The Fund indirectly holds all of the common shares of Prairie Mines & Royalty Ltd. (the "Company"), which is the largest thermal coal producer in Canada. The Company owns and operates the Paintearth, Sheerness, Poplar River, Boundary Dam and Bienfait mines. The Company also owns 50% of the Genesee mine, which it operates under contract, along with the Highvale and Whitewood mines, both of which are owned by TransAlta. A total of 36.2 million tonnes of coal was produced by the Company in 2006. The Company also holds a portfolio of mineral rights located in Alberta and Saskatchewan on which it earns royalties from the production of coal and potash.

A leader in employee safety, the Fund is also dedicated to ensuring that its operations meet the highest standards in environmental stewardship.

The Fund's 97.8 million trust units trade on the Toronto Stock Exchange under the symbol RU.UN.

The Fund's annual Management's Discussion and Analysis and consolidated financial statements can be found on the Fund's web site at

Forward-looking Statements

This news release contains forward-looking statements. Forward-looking statements generally can be identified by the use of statements that include words such as "believe", "expect", "anticipate", "intend", "plan", "forecast", "likely", "may" or other similar words or phrases. Similarly, statements contained in each of the "Outlook" sections of this news release including those with respect to expectations concerning assets, prices, foreign exchange rates, earnings, production, market conditions, capital expenditures, commodity demand, risks, availability of regulatory approvals, corporate objectives and plans or goals, are or may be forward-looking statements. These forward-looking statements are not based on historic facts, but rather on current expectations, assumptions and projections about future events. These forward-looking statements are subject to known and unknown risks, uncertainties and other factors that are beyond the Fund's ability to control or predict. Actual results and developments may differ materially from those contemplated by this news release depending on, among others, such key factors as business and economic conditions in Canada.

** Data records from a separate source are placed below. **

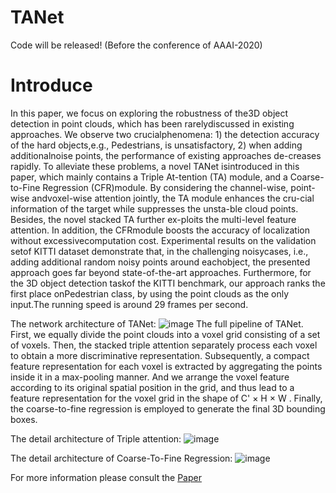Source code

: # TANet

Code will be released! (Before the conference of AAAI-2020)

# Introduce
In  this  paper,  we  focus  on  exploring  the  robustness  of  the3D object detection in point clouds, which has been rarelydiscussed  in  existing  approaches.  We  observe  two  crucialphenomena:  1)  the  detection  accuracy  of  the  hard  objects,e.g., Pedestrians, is unsatisfactory, 2) when adding additionalnoise  points,  the  performance  of  existing  approaches  de-creases rapidly. To alleviate these problems, a novel TANet isintroduced in this paper, which mainly contains a Triple At-tention (TA) module, and a Coarse-to-Fine Regression (CFR)module.  By  considering  the  channel-wise,  point-wise  andvoxel-wise attention jointly, the TA module enhances the cru-cial  information  of  the  target  while  suppresses  the  unsta-ble cloud points. Besides, the novel stacked TA further ex-ploits the multi-level feature attention. In addition, the CFRmodule boosts the accuracy of localization without excessivecomputation cost. Experimental results on the validation setof KITTI dataset demonstrate that, in the challenging noisycases, i.e., adding additional random noisy points around eachobject, the presented approach goes far beyond state-of-the-art approaches. Furthermore, for the 3D object detection taskof the KITTI benchmark, our approach ranks the first place onPedestrian class, by using the point clouds as the only input.The running speed is around 29 frames per second.

The network architecture of TANet: 
![image](imgs/TANet.png)
The full pipeline of TANet. First, we equally divide the point clouds into a voxel grid consisting of a set of voxels.
Then, the stacked triple attention separately process each voxel to obtain a more discriminative representation. Subsequently, a compact feature representation for each voxel is extracted by aggregating the points inside it in a max-pooling manner. And we arrange the voxel feature according to its original spatial position in the grid, and thus lead to a feature representation for the voxel grid in the shape of C' × H × W . Finally, the coarse-to-fine regression is employed to generate the final 3D bounding boxes.

The detail architecture of Triple attention: 
![image](imgs/TA_Module.png)

The detail architecture of Coarse-To-Fine Regression: 
![image](imgs/Coarse-To-Fine.png)


For more information please consult the [Paper](https://arxiv.org/pdf/1912.05163.pdf)
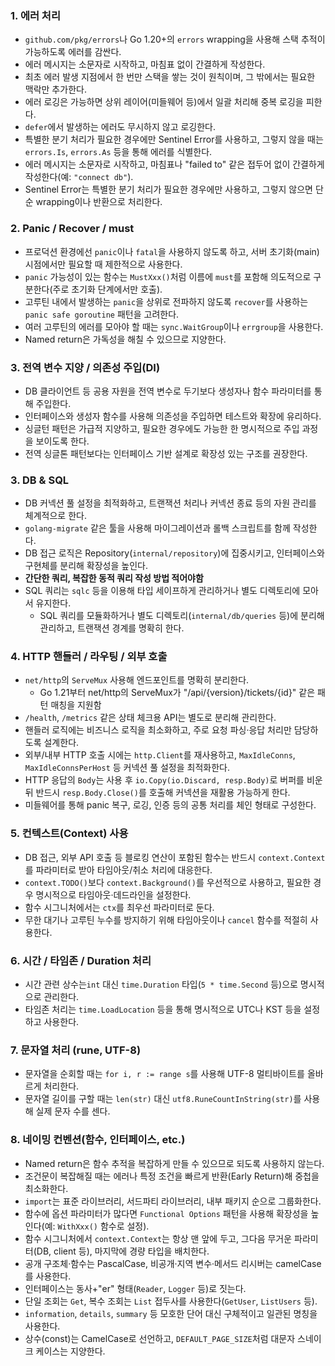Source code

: ### 1. 에러 처리

- `github.com/pkg/errors`나 Go 1.20+의 `errors` wrapping을 사용해 스택 추적이 가능하도록 에러를 감싼다.
- 에러 메시지는 소문자로 시작하고, 마침표 없이 간결하게 작성한다.
- 최초 에러 발생 지점에서 한 번만 스택을 쌓는 것이 원칙이며, 그 밖에서는 필요한 맥락만 추가한다.
- 에러 로깅은 가능하면 상위 레이어(미들웨어 등)에서 일괄 처리해 중복 로깅을 피한다.
- `defer`에서 발생하는 에러도 무시하지 않고 로깅한다.
- 특별한 분기 처리가 필요한 경우에만 Sentinel Error를 사용하고, 그렇지 않을 때는 `errors.Is`, `errors.As` 등을 통해 에러를 식별한다.
- 에러 메시지는 소문자로 시작하고, 마침표나 "failed to" 같은 접두어 없이 간결하게 작성한다(예: `"connect db"`).
- Sentinel Error는 특별한 분기 처리가 필요한 경우에만 사용하고, 그렇지 않으면 단순 wrapping이나 반환으로 처리한다.

### 2. Panic / Recover / must

- 프로덕션 환경에선 `panic`이나 `fatal`을 사용하지 않도록 하고, 서버 초기화(main) 시점에서만 필요할 때 제한적으로 사용한다.
- `panic` 가능성이 있는 함수는 `MustXxx()`처럼 이름에 `must`를 포함해 의도적으로 구분한다(주로 초기화 단계에서만 호출).
- 고루틴 내에서 발생하는 `panic`을 상위로 전파하지 않도록 `recover`를 사용하는 `panic safe goroutine` 패턴을 고려한다.
- 여러 고루틴의 에러를 모아야 할 때는 `sync.WaitGroup`이나 `errgroup`을 사용한다.
- Named return은 가독성을 해칠 수 있으므로 지양한다.

### 3. 전역 변수 지양 / 의존성 주입(DI)

- DB 클라이언트 등 공용 자원을 전역 변수로 두기보다 생성자나 함수 파라미터를 통해 주입한다.
- 인터페이스와 생성자 함수를 사용해 의존성을 주입하면 테스트와 확장에 유리하다.
- 싱글턴 패턴은 가급적 지양하고, 필요한 경우에도 가능한 한 명시적으로 주입 과정을 보이도록 한다.
- 전역 싱글톤 패턴보다는 인터페이스 기반 설계로 확장성 있는 구조를 권장한다.

### 3. DB & SQL

- DB 커넥션 풀 설정을 최적화하고, 트랜잭션 처리나 커넥션 종료 등의 자원 관리를 체계적으로 한다.
- `golang-migrate` 같은 툴을 사용해 마이그레이션과 롤백 스크립트를 함께 작성한다.
- DB 접근 로직은 Repository(`internal/repository`)에 집중시키고, 인터페이스와 구현체를 분리해 확장성을 높인다.
- **간단한 쿼리, 복잡한 동적 쿼리 작성 방법 적어야함**
- SQL 쿼리는 `sqlc` 등을 이용해 타입 세이프하게 관리하거나 별도 디렉토리에 모아서 유지한다.
    - SQL 쿼리를 모듈화하거나 별도 디렉토리(`internal/db/queries` 등)에 분리해 관리하고, 트랜잭션 경계를 명확히 한다.

### 4. HTTP 핸들러 / 라우팅 / 외부 호출

- `net/http`의 `ServeMux` 사용해 엔드포인트를 명확히 분리한다.
    - Go 1.21부터 net/http의 ServeMux가 "/api/{version}/tickets/{id}" 같은 패턴 매칭을 지원함
- `/health`, `/metrics` 같은 상태 체크용 API는 별도로 분리해 관리한다.
- 핸들러 로직에는 비즈니스 로직을 최소화하고, 주로 요청 파싱·응답 처리만 담당하도록 설계한다.
- 외부/내부 HTTP 호출 시에는 `http.Client`를 재사용하고, `MaxIdleConns`, `MaxIdleConnsPerHost` 등 커넥션 풀 설정을 최적화한다.
- HTTP 응답의 `Body`는 사용 후 `io.Copy(io.Discard, resp.Body)`로 버퍼를 비운 뒤 반드시 `resp.Body.Close()`를 호출해 커넥션을 재활용 가능하게 한다.
- 미들웨어를 통해 panic 복구, 로깅, 인증 등의 공통 처리를 체인 형태로 구성한다.

### 5. 컨텍스트(Context) 사용

- DB 접근, 외부 API 호출 등 블로킹 연산이 포함된 함수는 반드시 `context.Context`를 파라미터로 받아 타임아웃/취소 처리에 대응한다.
- `context.TODO()`보다 `context.Background()`를 우선적으로 사용하고, 필요한 경우 명시적으로 타임아웃·데드라인을 설정한다.
- 함수 시그니처에서는 `ctx`를 최우선 파라미터로 둔다.
- 무한 대기나 고루틴 누수를 방지하기 위해 타임아웃이나 `cancel` 함수를 적절히 사용한다.

### 6. 시간 / 타임존 / Duration 처리

- 시간 관련 상수는`int` 대신 `time.Duration` 타입(`5 * time.Second` 등)으로 명시적으로 관리한다.
- 타임존 처리는 `time.LoadLocation` 등을 통해 명시적으로 UTC나 KST 등을 설정하고 사용한다.

### 7. 문자열 처리 (rune, UTF-8)

- 문자열을 순회할 때는 `for i, r := range s`를 사용해 UTF-8 멀티바이트를 올바르게 처리한다.
- 문자열 길이를 구할 때는 `len(str)` 대신 `utf8.RuneCountInString(str)`를 사용해 실제 문자 수를 센다.

### 8. 네이밍 컨벤션(함수, 인터페이스, etc.)

- Named return은 함수 추적을 복잡하게 만들 수 있으므로 되도록 사용하지 않는다.
- 조건문이 복잡해질 때는 에러나 특정 조건을 빠르게 반환(Early Return)해 중첩을 최소화한다.
- `import`는 표준 라이브러리, 서드파티 라이브러리, 내부 패키지 순으로 그룹화한다.
- 함수에 옵션 파라미터가 많다면 `Functional Options` 패턴을 사용해 확장성을 높인다(예: `WithXxx()` 함수로 설정).
- 함수 시그니처에서 `context.Context`는 항상 맨 앞에 두고, 그다음 무거운 파라미터(DB, client 등), 마지막에 경량 타입을 배치한다.
- 공개 구조체·함수는 PascalCase, 비공개·지역 변수·메서드 리시버는 camelCase를 사용한다.
- 인터페이스는 동사+"er" 형태(`Reader`, `Logger` 등)로 짓는다.
- 단일 조회는 `Get`, 복수 조회는 `List` 접두사를 사용한다(`GetUser`, `ListUsers` 등).
- `information`, `details`, `summary` 등 모호한 단어 대신 구체적이고 일관된 명칭을 사용한다.
- 상수(const)는 CamelCase로 선언하고, `DEFAULT_PAGE_SIZE`처럼 대문자 스네이크 케이스는 지양한다.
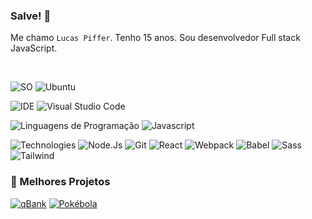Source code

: ### Salve! 👋

Me chamo `Lucas Piffer`. Tenho 15 anos. Sou desenvolvedor Full stack JavaScript.

<br/>

![SO](https://img.shields.io/badge/-OS-blue?style=for-the-badge)
![Ubuntu](https://img.shields.io/badge/-Ubuntu-0A1A2F?style=for-the-badge&logo=ubuntu)

![IDE](https://img.shields.io/badge/-IDE-darkblue?style=for-the-badge)
![Visual Studio Code](https://img.shields.io/badge/-Visual%20Studio%20Code-0A1A2F?style=for-the-badge&logo=visualstudiocode)

![Linguagens de Programação](https://img.shields.io/badge/-linguagens%20de%20programação-red?style=for-the-badge)
![Javascript](https://img.shields.io/badge/-javascript-0A1A2F?style=for-the-badge&logo=javascript)

![Technologies](https://img.shields.io/badge/-tecnologias-darkred?style=for-the-badge)
![Node.Js](https://img.shields.io/badge/-node.js-0A1A2F?style=for-the-badge&logo=node.js)
![Git](https://img.shields.io/badge/-git-0A1A2F?style=for-the-badge&logo=git)
![React](https://img.shields.io/badge/-react-0A1A2F?style=for-the-badge&logo=react)
![Webpack](https://img.shields.io/badge/-webpack-0A1A2F?style=for-the-badge&logo=webpack)
![Babel](https://img.shields.io/badge/-babel-0A1A2F?style=for-the-badge&logo=babel)
![Sass](https://img.shields.io/badge/-sass-0A1A2F?style=for-the-badge&logo=sass)
![Tailwind](https://img.shields.io/badge/-tailwind-0A1A2F?style=for-the-badge&logo=tailwindcss)


### 📍 Melhores Projetos
[![qBank](https://img.shields.io/badge/-qbank-0A1A2F?style=for-the-badge&logo=javascript)](https://github.com/l0cass/qBank-project)
[![Pokébola](https://img.shields.io/badge/Pok%C3%A9bola-0A1A2F?style=for-the-badge&logo=javascript)](https://github.com/l0cass/pokePalette)
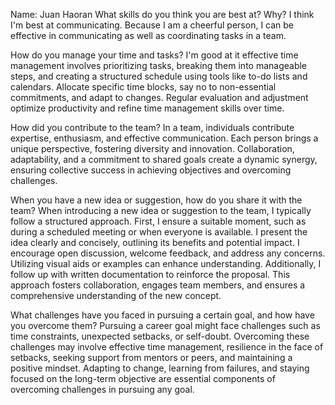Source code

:Name: Juan Haoran
What skills do you think you are best at? Why?
I think I'm best at communicating. Because I am a cheerful person, I can be effective in communicating as well as coordinating tasks in a team.

How do you manage your time and tasks?
I'm good at it effective time management involves prioritizing tasks, breaking them into manageable steps, and creating a structured schedule using tools like to-do lists and calendars. Allocate specific time blocks, say no to non-essential commitments, and adapt to changes. Regular evaluation and adjustment optimize productivity and refine time management skills over time.

How did you contribute to the team?
In a team, individuals contribute expertise, enthusiasm, and effective communication. Each person brings a unique perspective, fostering diversity and innovation. Collaboration, adaptability, and a commitment to shared goals create a dynamic synergy, ensuring collective success in achieving objectives and overcoming challenges.

When you have a new idea or suggestion, how do you share it with the team?
When introducing a new idea or suggestion to the team, I typically follow a structured approach. First, I ensure a suitable moment, such as during a scheduled meeting or when everyone is available. I present the idea clearly and concisely, outlining its benefits and potential impact. I encourage open discussion, welcome feedback, and address any concerns. Utilizing visual aids or examples can enhance understanding. Additionally, I follow up with written documentation to reinforce the proposal. This approach fosters collaboration, engages team members, and ensures a comprehensive understanding of the new concept.

What challenges have you faced in pursuing a certain goal, and how have you overcome them?
Pursuing a career goal might face challenges such as time constraints, unexpected setbacks, or self-doubt. Overcoming these challenges may involve effective time management, resilience in the face of setbacks, seeking support from mentors or peers, and maintaining a positive mindset. Adapting to change, learning from failures, and staying focused on the long-term objective are essential components of overcoming challenges in pursuing any goal.
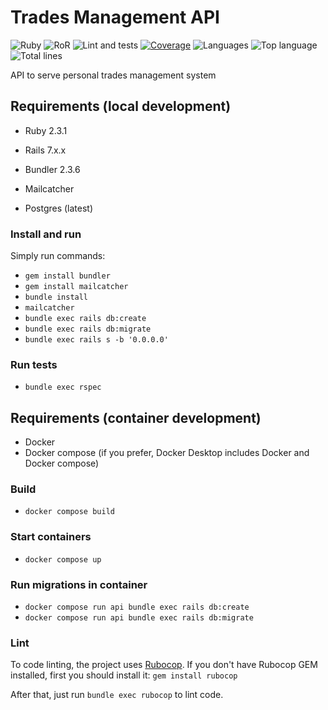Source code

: # Trades Management API

![Ruby](https://img.shields.io/badge/ruby-3.1.2-red)
![RoR](https://img.shields.io/badge/rails-7-red)
![Lint and tests](https://github.com/rodrigosantiag/trades-management-rails-api/actions/workflows/tests.yml/badge.svg)
[![Coverage](https://rodrigosantiag.github.io/trades-management-rails-api/badge.svg)](https://github.com/USERNAME/REPO)
![Languages](https://img.shields.io/github/languages/count/rodrigosantiag/trades-management-rails-api)
![Top language](https://img.shields.io/github/languages/top/rodrigosantiag/trades-management-rails-api)
![Total lines](https://img.shields.io/tokei/lines/github/rodrigosantiag/trades-management-rails-api)

API to serve personal trades management system

## Requirements (local development)

* Ruby 2.3.1

* Rails 7.x.x

* Bundler 2.3.6

* Mailcatcher

* Postgres (latest)

### Install and run

Simply run commands:
- `gem install bundler`
- `gem install mailcatcher`
- `bundle install`
- `mailcatcher`
- `bundle exec rails db:create`
- `bundle exec rails db:migrate`
- `bundle exec rails s -b '0.0.0.0'`

### Run tests
- `bundle exec rspec`

## Requirements (container development)

* Docker
* Docker compose (if you prefer, Docker Desktop includes Docker and Docker compose)

### Build

- `docker compose build`

### Start containers

- `docker compose up`

### Run migrations in container

- `docker compose run api bundle exec rails db:create`
- `docker compose run api bundle exec rails db:migrate`

### Lint
To code linting, the project uses [Rubocop](https://github.com/rubocop/rubocop). If you don't have Rubocop GEM installed, first you should install it: `gem install rubocop`

After that, just run `bundle exec rubocop` to lint code.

Key factors that may result in material differences between actual results and developments and those contemplated by this news release also include the supply, demand and prices for the Fund's products; dependence on significant customers; deliveries; production levels, production and other anticipated and unanticipated costs and expenses; energy costs; interest rates; foreign exchange rates; rates of inflation; changes in tax legislation; the timing, capital costs and financing arrangements associated with development projects; the timing of the receipt of government and other approvals; risks related to collecting accounts receivable; risks associated with mining, processing and exploration activities; potential imprecision of reserve estimates; market competition; developments affecting labour relations and the market for skilled workers ; environmental and utility industry regulation ; and other risk factors listed in the Fund's prospectus dated June 15, 2006, and from time to time in the Fund's continuous disclosure documents such as its annual report, annual information form and management information circular.

The Fund does not intend, and does not assume any obligations, to update these forward-looking statements.